Whenever I sell a small item for a couple of quid or so the buyer need only issue a complaint to eBay claiming that they haven't received the item, or they did receive it but it was not as described (when neither is true), to stop my legitimately received payment from being transferred from Paypal into my private bank account. If I have already transferred the funds to my bank already, before sending out the item to them, PayPal can siphon it back and then withhold it from me in readiness to reimburse the buyer in full without my consent and without insisting that the buyer first proves on a balance of probabilities that I had defrauded them by not dispatching or sending out a mis-described item. Surely this is illegal? Even my accountant can't view, let alone raid my bank account, to forward unpaid taxes. So how come PayPal can treat my bank account as if it is their own?

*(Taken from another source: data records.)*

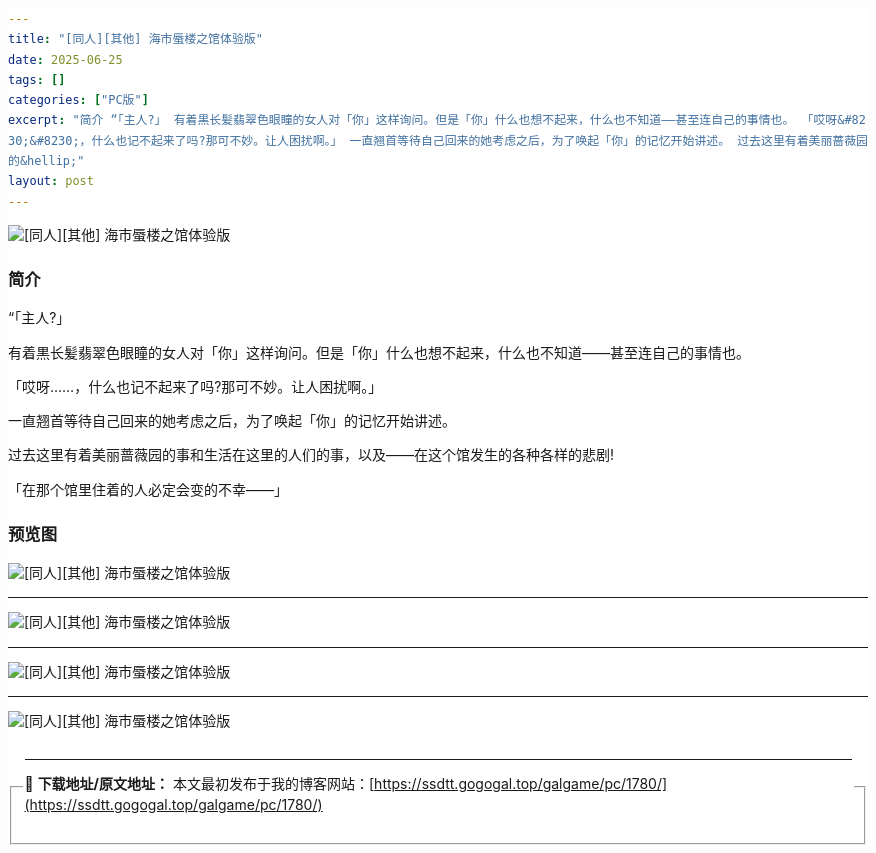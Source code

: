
 ```yaml
---
title: "[同人][其他] 海市蜃楼之馆体验版"
date: 2025-06-25
tags: []
categories: ["PC版"]
excerpt: "简介 “「主人?」 有着黒长髪翡翠色眼瞳的女人对「你」这样询问。但是「你」什么也想不起来，什么也不知道——甚至连自己的事情也。 「哎呀&#8230;&#8230;，什么也记不起来了吗?那可不妙。让人困扰啊。」 一直翘首等待自己回来的她考虑之后，为了唤起「你」的记忆开始讲述。 过去这里有着美丽蔷薇园的&hellip;"
layout: post
---
```



<p><img decoding="async"   src="https://ssdtt.gogogal.top/wp-content/uploads/2025/06/39621-00.webp" loading="lazy" alt="[同人][其他] 海市蜃楼之馆体验版" style="display: block; margin-left: auto; margin-right: auto; width: 1000px;" /></p>
<div>
<h3>简介</h3>
</p></div>
<p>“「主人?」</p>
<p>有着黒长髪翡翠色眼瞳的女人对「你」这样询问。但是「你」什么也想不起来，什么也不知道——甚至连自己的事情也。</p>
<p>「哎呀&#8230;&#8230;，什么也记不起来了吗?那可不妙。让人困扰啊。」</p>
<p>一直翘首等待自己回来的她考虑之后，为了唤起「你」的记忆开始讲述。</p>
<p>过去这里有着美丽蔷薇园的事和生活在这里的人们的事，以及——在这个馆发生的各种各样的悲剧!</p>
<p>「在那个馆里住着的人必定会变的不幸——」</p>
<h3>预览图</h3>
<p><img decoding="async"   src="https://ssdtt.gogogal.top/wp-content/uploads/2025/06/24909-01.webp" loading="lazy" alt="[同人][其他] 海市蜃楼之馆体验版" style="display: block; margin-left: auto; margin-right: auto; width: 1000px;" /></p>
<hr />
<p><img decoding="async"   src="https://ssdtt.gogogal.top/wp-content/uploads/2025/06/d214a-02.webp" loading="lazy" alt="[同人][其他] 海市蜃楼之馆体验版" style="display: block; margin-left: auto; margin-right: auto; width: 1000px;" /></p>
<hr />
<p><img decoding="async"   src="https://ssdtt.gogogal.top/wp-content/uploads/2025/06/b8568-03.webp" loading="lazy" alt="[同人][其他] 海市蜃楼之馆体验版" style="display: block; margin-left: auto; margin-right: auto; width: 1000px;" /></p>
<hr />
<p><img decoding="async"   src="https://ssdtt.gogogal.top/wp-content/uploads/2025/06/2c99c-04.webp" loading="lazy" alt="[同人][其他] 海市蜃楼之馆体验版" style="display: block; margin-left: auto; margin-right: auto; width: 1000px;" /></p>
<div></div>
<fieldset>
<legend>


---
📖 **下载地址/原文地址：** 本文最初发布于我的博客网站：[https://ssdtt.gogogal.top/galgame/pc/1780/](https://ssdtt.gogogal.top/galgame/pc/1780/)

Apparently it's not enough for sellers (hobbyists and retailers alike) to provide proof of postage to the buyer to show that they held their end up by sending out the item in the first, which is a reasonable enough burden to prove. No, they must also take responsibility for the item reaching the buyer personally. So if a buyer took possession of the item and they decide they don't want it, PayPal will still take sellers money to refund them in full. No questions asked. e-Bay never insist that the defrauding buyer should prove that they never received the item or that the seller refused to sell or send out the item after they received payment. A court would insist that they should to win compensation from another private individual in a civil dispute.
What about the law of unforeseen consequences? The postman nicked the parcel in transit, or there's a postal strike and the package got lost in the post, or the parcel was delivered to the buyer's address but it was signed off by a neighbour in the buyer's absence and they kept the package, or the buyer is not able to receive the package and the delivery docket the postman/woman shoves through the letter box is chewed up by the dog? Is that the sellers fault? Apparently it is according to eBay and PayPal, their embezzling sister arm. Should occasional sellers be responsible for delivery when they can't control post office actions, even after sellers clearly stated in their eBay listings that they are sending the goods 1st class not by special delivery or registered post intended for high value items? I think not.
Furthermore, sellers can't send goods by securer, more expensive parcel traceable methods because the additional postage costs for special delivery or registered post would outweigh the maximum they could charge for P&P on the item and that these constraints would leave sellers with insufficient surplus P&P to cover the cost of paper wrap, jiffy bags, parcel tape, bubble wrap and so on. These things cost money, they don't grow on trees. eBay fees and PayPal transaction fees, stationery costs and now traceable higher parcel postage costs to prevent defrauding buyers from cheating sellers would simply wipe out any profit entirely. They may as well trundle down to Oxfam and dump their old stuff there.
Given the number of complaints on similar issues I read, isn't it time disgruntled eBayers signed a petition to give eBay and its distortion arm PayPal one hell of a boot up the backside with a class action for general and punitive damages for withholding funds and raiding private bank accounts to extract legitimately obtained payments and also for flouting the fundamental constitutional principle that resides with all western jurisdictions that assumes that a defendant is innocent until proven guilty? I think it is.